**Goal of the exercise**
Would you please copy every line from the records that contains the word "example"?
-- Entries provided follows --
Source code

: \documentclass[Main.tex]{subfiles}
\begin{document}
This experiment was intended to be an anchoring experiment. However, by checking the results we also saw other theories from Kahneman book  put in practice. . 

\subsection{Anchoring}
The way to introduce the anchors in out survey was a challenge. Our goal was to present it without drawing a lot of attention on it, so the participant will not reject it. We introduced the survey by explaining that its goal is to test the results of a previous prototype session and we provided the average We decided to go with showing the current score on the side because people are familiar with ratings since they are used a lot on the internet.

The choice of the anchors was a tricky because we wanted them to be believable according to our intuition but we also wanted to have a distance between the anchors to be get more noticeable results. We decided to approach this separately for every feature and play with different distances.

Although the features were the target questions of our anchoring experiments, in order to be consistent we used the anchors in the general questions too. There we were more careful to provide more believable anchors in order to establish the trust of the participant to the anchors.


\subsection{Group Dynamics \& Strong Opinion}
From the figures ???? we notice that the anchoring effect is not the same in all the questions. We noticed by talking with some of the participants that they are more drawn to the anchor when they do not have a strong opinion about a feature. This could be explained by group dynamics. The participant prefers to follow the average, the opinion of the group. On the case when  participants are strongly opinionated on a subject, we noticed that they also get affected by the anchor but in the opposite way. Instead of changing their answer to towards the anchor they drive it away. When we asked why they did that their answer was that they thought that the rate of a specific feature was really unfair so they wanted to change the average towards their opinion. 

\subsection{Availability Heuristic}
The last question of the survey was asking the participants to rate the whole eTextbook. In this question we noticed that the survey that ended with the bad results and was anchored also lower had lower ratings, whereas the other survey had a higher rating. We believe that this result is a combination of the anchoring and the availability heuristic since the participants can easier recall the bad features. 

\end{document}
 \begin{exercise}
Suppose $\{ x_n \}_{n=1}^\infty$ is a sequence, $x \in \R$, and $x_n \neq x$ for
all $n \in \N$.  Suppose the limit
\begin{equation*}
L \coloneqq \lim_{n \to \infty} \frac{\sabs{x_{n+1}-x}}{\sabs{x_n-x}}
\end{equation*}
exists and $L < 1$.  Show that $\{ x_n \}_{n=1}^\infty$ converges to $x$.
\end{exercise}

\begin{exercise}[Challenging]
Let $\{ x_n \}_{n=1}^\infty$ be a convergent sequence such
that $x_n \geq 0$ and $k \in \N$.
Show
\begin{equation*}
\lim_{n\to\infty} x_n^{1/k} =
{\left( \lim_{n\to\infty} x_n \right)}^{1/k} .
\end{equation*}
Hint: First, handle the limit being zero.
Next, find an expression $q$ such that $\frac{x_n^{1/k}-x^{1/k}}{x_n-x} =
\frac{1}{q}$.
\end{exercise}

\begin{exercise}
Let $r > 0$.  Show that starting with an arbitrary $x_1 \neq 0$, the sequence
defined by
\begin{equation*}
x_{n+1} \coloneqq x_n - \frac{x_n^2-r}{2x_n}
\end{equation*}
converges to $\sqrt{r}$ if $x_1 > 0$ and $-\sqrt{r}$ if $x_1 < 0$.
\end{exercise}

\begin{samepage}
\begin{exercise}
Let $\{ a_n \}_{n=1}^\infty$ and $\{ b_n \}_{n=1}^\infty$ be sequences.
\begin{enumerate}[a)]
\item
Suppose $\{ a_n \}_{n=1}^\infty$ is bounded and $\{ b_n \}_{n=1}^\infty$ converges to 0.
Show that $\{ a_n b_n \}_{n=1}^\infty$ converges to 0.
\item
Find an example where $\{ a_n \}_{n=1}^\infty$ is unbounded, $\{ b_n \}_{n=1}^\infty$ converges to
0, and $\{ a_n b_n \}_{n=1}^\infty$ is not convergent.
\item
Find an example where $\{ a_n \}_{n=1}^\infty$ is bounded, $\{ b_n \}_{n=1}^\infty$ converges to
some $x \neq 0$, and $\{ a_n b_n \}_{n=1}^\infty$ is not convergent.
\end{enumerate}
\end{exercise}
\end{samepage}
-- Entries provided concluded --
**Written solution**
Find an example where $\{ a_n \}_{n=1}^\infty$ is unbounded, $\{ b_n \}_{n=1}^\infty$ converges to
Find an example where $\{ a_n \}_{n=1}^\infty$ is bounded, $\{ b_n \}_{n=1}^\infty$ converges to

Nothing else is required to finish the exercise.